Criterion Prediction #161: Martin, by Alexander Miller
Director: George A. Romero
Cast: John Samplas, Christine Forrest, Tom Savini, Lincoln Maazel, Elyane Nadeau, George A, Romero
Synopsis: Martin, a disturbed young man, preys on unsuspecting people (primarily woman) in order to drug and kill them by drinking their blood. The troubled Martin claims to be an eighty-four-year-old vampire; however, he rejects traditional mysticism and consumes the blood of his victims without the advantage of fangs or supernatural powers. He’s immune to crucifixes and garlic. Is Martin a vampire in the modern world, or a deeply disturbed murderer?

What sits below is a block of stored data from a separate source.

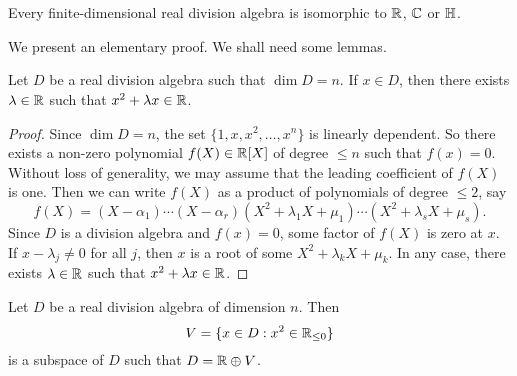 \chapter{}


\begin{theorem}[Frobenius]
	\label{thm:Frobenius}
	Every finite-dimensional real division algebra is isomorphic to $\mathbb{R}$, $\mathbb{C}$
	or $\mathbb{H}$.
\end{theorem}

We present an elementary proof. We shall need some lemmas. 

\begin{lemma}
	\label{lem:trick_frobenius1}
	Let $D$ be a real division algebra such that $\dim D=n$. If $x\in D$, then
	there exists $\lambda\in\mathbb{R}$ such that $x^2+\lambda x\in\mathbb{R}$.
\end{lemma}

\begin{proof}
	Since $\dim D=n$, the set $\{1,x,x^2,\dots,x^n\}$ is linearly dependent. So
	there exists a non-zero polynomial $f(X)\in\mathbb{R}[X]$ of degree $\leq n$ such
	that $f(x)=0$. Without loss of generality, we may assume that the leading
	coefficient of $f(X)$ is one. Then we can write $f(X)$ as a product of
	polynomials of degree $\leq2$, say 
	\[
		f(X)=(X-\alpha_1)\cdots (X-\alpha_r)(X^2+\lambda_1 X+\mu_1)\cdots (X^2+\lambda_s X+\mu_s).
	\]
	Since $D$ is a division algebra and $f(x)=0$, some factor of $f(X)$ is
	zero at $x$. If $x-\lambda_j\ne 0$ for all $j$, then $x$ is a root of some
	$X^2+\lambda_k X+\mu_k$. In any case, there exists $\lambda\in\mathbb{R}$ such that
	$x^2+\lambda x\in\mathbb{R}$. 
\end{proof}

\begin{lemma}
	\label{lem:trick_frobenius2}
	Let $D$ be a real division algebra of dimension $n$. Then
	\[
		V=\{x\in D:x^2\in\mathbb{R}_{\leq0}\}
	\]
	is a subspace of $D$ such that $D=\mathbb{R}\oplus V$.
\end{lemma}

Critique: Martin is a deeply unsettling film that is at times difficult to watch, but that’s the driving force that makes this overlooked film from horror maestro George A. Romero. When stepping away from the living dead, Romero proves himself an even more versatile talent whose revisionist tendencies and proclivity for expanding on the boundaries of the horror genre both pioneering and transgressive.
Like most of Romero’s features, Martin was assembled with limited resources, features a cast of unknown actors while eliciting frissons of unnerving fear against the naturalist backdrop of Pittsburgh, where the director resided most of his life.

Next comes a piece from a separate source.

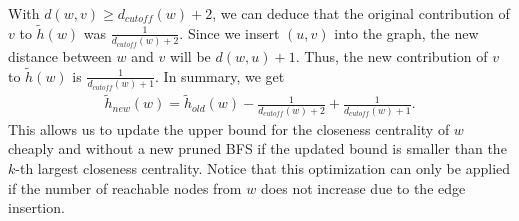 With $d(w, v) \geq d_{cutoff}(w) + 2$, we can deduce that the original contribution of $v$ to $\widetilde{h}(w)$ was $\frac{1}{d_{cutoff}(w) + 2}$. Since we insert $(u, v)$ into the graph, the new distance between $w$ and $v$ will be $d(w, u) + 1$. Thus, the new contribution of $v$ to $\widetilde{h}(w)$ is $\frac{1}{d_{cutoff}(w) + 1}$. In summary, we get
\begin{align}
	\widetilde{h}_{new}(w) = \widetilde{h}_{old}(w) - \frac{1}{d_{cutoff}(w) + 2} + \frac{1}{d_{cutoff}(w) + 1} \label{eq:cheapBoundaryUpdate}.
\end{align}
This allows us to update the upper bound for the closeness centrality of $w$ cheaply and without a new pruned BFS if the updated bound is smaller than the $k$-th largest closeness centrality. Notice that this optimization can only be applied if the number of reachable nodes from $w$ does not increase due to the edge insertion.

The film begins by establishing its naturalistic bent. While on a train, our titular lead (played by the squirrelly but comely John Amplas) stalks and drugs a woman riding in her sleeping car, proceeding to slit her wrists to drink her blood. There’s no way to extrapolate any glorified romance here. Martin’s method of “feeding” is difficult, his struggle with the film’s first victim is prolonged, shot in plain sight with shouting and wrestling, our deluded prowler pleading with his victim “just go to sleep, just go to sleep.” Martin’s procedures are carefully planned out. He’s armed with his gear, and seeing him prepare for an attack is unsettling. Instead of fangs, capes, and traditional mysticism, Martin works with syringes (presumably) loaded with sedatives and razor blades. It might feel like Romero’s sojourn into vampirism will be a dour exploration. However, the grainy and unsentimental narrative is juxtaposed with fantastical interludes that appear throughout the film, where Martin is chased by mobs in a Victorian-eque past. Shot in a glossy monochrome, these sporadic diversions either serve as Martin’s delusions or his memories from a history where he lived as the seductive and romantic figure that is so often associated with vampire lore.

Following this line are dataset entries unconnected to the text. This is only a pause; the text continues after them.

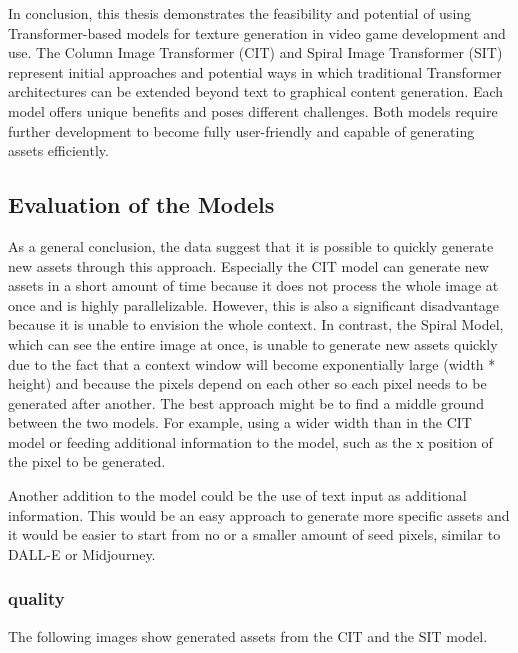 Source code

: 
    In conclusion, this thesis demonstrates the feasibility and potential of using Transformer-based models for texture generation in video game development and use. The Column Image Transformer (CIT) and Spiral Image Transformer (SIT) represent initial approaches and potential ways in which traditional Transformer architectures can be extended beyond text to graphical content generation. Each model offers unique benefits and poses different challenges. Both models require further development to become fully user-friendly and capable of generating assets efficiently.

\subsection{Evaluation of the Models}

    As a general conclusion, the data suggest that it is possible to quickly generate new assets through this approach. Especially the CIT model can generate new assets in a short amount of time because it does not process the whole image at once and is highly parallelizable. However, this is also a significant disadvantage because it is unable to envision the whole context. In contrast, the Spiral Model, which can see the entire image at once, is unable to generate new assets quickly due to the fact that a context window will become exponentially large (width * height) and because the pixels depend on each other so each pixel needs to be generated after another. The best approach might be to find a middle ground between the two models. For example, using a wider width than in the CIT model or feeding additional information to the model, such as the x position of the pixel to be generated.

    Another addition to the model could be the use of text input as additional information. This would be an easy approach to generate more specific assets and it would be easier to start from no or a smaller amount of seed pixels, similar to DALL-E or Midjourney.

\subsubsection{quality}
    The following images show generated assets from the CIT and the SIT model.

With the film’s ascension, Romero’s exploration of the character and his relationship with the world around him is both sympathetic and told with a chilling remove that offers a singular interpretation that could only be the product of the fertile and powerful imagination of a true horror auteur. Even with repeated viewings Martin is a harrowing experience with a jolting finale.
Why it Belongs in the Collection: For a film like Night of the Living Dead, its inclusion into The Criterion Collection was a no-brainer – public domain, cult favorite, and a genre-defining classic, Romero’s quintessential feature debut was a prime candidate for a spine number. While the fine folks who curate and acquire film rights for Criterion often win us over with renowned classics, they also surprise us with lesser seen, cult items that are remanded to an elusive status due to lackluster/scant distribution. Martin’s life on home video has been mostly scattershot, for years it was only available on an Anchor Bay DVD was in print for a short period. In 2010 Arrow Films released a Region 2 Blu-ray. Seeing as Criterion has opened the doors for Romero with their release of Night of the Living Dead, and the amount of titles that are released in Europe via Arrow Films prior to receiving a Criterion release is relatively common. If Shout/Scream Factory hasn’t picked this up yet, than the film should fall Criterion’s way.